**Work instructions**
Find the lines below that contain the string "infections". Copy each one.

==== Records to process

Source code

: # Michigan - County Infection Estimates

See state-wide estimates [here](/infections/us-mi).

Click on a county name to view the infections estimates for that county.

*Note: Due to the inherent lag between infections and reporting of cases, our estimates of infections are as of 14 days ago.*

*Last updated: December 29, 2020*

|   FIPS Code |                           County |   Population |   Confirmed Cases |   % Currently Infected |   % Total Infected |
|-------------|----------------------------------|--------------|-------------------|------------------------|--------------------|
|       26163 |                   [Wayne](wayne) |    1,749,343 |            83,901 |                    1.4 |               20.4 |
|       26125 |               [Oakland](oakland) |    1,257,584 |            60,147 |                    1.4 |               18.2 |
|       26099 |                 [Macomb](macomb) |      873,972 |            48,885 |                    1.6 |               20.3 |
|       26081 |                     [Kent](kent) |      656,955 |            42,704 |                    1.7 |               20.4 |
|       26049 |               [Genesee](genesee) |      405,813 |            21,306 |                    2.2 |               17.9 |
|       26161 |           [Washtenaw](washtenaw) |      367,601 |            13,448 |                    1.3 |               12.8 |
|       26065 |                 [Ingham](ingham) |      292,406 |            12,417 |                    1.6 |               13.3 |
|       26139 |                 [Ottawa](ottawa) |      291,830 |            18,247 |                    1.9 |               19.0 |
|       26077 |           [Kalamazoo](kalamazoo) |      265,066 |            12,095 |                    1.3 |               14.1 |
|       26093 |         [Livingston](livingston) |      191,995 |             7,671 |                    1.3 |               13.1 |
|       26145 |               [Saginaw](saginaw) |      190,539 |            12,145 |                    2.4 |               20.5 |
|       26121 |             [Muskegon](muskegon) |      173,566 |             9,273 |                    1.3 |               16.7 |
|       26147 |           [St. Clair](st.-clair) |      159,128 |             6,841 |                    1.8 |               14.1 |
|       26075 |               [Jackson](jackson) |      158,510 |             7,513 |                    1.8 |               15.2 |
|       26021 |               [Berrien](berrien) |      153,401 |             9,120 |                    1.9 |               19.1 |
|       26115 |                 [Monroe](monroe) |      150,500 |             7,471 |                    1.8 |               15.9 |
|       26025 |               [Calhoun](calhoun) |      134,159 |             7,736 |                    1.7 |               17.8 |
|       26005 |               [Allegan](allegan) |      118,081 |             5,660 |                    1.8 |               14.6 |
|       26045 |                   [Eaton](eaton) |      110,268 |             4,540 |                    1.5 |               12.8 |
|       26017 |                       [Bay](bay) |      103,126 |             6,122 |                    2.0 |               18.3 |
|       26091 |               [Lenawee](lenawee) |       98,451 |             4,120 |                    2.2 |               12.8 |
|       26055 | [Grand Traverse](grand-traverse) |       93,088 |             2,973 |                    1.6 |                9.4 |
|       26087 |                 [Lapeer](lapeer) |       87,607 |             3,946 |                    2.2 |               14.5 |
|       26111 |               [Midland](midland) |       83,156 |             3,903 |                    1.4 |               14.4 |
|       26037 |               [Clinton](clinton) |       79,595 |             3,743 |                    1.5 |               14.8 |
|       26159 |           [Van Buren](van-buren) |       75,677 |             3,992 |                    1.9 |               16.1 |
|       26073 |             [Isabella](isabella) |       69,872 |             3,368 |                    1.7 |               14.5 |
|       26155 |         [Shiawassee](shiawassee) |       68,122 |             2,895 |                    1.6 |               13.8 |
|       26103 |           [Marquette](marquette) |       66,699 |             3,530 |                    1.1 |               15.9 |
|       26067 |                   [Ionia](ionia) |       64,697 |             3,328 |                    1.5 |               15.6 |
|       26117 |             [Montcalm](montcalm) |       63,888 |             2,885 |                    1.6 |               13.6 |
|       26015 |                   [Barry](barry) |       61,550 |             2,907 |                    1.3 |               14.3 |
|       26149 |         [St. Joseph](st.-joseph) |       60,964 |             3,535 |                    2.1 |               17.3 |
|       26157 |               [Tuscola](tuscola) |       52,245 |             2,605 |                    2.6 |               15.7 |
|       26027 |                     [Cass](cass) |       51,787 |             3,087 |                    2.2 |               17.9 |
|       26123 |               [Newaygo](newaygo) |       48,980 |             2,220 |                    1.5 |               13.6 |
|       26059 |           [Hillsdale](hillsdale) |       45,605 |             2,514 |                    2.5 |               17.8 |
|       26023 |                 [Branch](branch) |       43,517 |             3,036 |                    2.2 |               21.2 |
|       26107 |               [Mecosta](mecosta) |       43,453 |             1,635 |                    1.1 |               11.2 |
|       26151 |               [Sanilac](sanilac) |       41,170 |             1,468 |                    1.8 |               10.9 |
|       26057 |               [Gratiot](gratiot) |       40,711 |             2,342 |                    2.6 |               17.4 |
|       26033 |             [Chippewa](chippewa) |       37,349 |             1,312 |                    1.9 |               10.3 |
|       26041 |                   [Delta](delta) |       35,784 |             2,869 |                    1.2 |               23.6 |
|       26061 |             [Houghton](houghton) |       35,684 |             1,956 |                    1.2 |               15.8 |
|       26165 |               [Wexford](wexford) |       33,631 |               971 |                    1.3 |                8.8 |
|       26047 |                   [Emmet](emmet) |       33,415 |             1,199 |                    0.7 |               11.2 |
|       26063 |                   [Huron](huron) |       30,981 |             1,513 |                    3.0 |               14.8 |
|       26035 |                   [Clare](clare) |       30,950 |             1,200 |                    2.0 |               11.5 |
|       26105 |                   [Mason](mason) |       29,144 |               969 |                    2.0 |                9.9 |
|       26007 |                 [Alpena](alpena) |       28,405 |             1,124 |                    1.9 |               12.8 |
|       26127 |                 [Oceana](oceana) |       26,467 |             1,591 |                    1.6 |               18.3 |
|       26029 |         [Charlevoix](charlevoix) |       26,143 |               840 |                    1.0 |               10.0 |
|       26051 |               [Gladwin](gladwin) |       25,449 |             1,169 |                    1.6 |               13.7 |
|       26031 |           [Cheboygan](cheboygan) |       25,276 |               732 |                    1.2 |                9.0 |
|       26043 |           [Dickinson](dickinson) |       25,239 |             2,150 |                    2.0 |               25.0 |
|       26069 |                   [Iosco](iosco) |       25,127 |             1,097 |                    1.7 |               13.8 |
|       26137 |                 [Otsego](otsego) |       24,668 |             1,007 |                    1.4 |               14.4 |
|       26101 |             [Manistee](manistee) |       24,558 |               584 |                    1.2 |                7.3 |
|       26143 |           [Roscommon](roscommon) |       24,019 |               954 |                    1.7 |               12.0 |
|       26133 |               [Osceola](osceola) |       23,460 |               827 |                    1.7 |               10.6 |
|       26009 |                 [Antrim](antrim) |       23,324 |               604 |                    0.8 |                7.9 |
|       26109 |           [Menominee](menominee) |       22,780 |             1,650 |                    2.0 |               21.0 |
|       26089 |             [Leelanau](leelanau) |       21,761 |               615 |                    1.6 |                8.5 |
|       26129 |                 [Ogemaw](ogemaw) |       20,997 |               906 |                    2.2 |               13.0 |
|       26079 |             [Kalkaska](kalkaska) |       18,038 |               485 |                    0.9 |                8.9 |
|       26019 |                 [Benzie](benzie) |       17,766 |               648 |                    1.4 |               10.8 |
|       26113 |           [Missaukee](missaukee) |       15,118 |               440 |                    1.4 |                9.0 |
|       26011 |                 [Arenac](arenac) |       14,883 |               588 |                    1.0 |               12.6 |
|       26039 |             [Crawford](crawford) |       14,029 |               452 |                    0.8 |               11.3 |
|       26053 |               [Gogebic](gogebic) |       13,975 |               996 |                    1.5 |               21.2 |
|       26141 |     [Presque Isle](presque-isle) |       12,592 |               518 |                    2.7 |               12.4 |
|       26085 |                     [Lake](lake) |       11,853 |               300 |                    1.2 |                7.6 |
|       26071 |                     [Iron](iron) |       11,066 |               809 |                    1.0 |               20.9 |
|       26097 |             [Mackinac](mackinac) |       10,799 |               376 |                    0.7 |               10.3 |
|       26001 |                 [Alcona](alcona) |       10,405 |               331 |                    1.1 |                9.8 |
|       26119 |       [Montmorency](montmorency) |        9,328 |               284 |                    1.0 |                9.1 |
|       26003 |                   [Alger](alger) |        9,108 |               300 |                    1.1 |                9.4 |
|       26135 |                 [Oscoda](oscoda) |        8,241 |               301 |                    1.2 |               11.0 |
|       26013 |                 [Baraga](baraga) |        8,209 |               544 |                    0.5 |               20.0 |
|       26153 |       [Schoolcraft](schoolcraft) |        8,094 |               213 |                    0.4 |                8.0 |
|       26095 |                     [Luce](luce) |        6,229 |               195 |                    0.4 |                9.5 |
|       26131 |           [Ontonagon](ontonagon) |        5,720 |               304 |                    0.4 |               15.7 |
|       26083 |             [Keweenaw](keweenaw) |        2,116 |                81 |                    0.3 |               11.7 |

========

**Answer box**
See state-wide estimates [here](/infections/us-mi).
Click on a county name to view the infections estimates for that county.
*Note: Due to the inherent lag between infections and reporting of cases, our estimates of infections are as of 14 days ago.*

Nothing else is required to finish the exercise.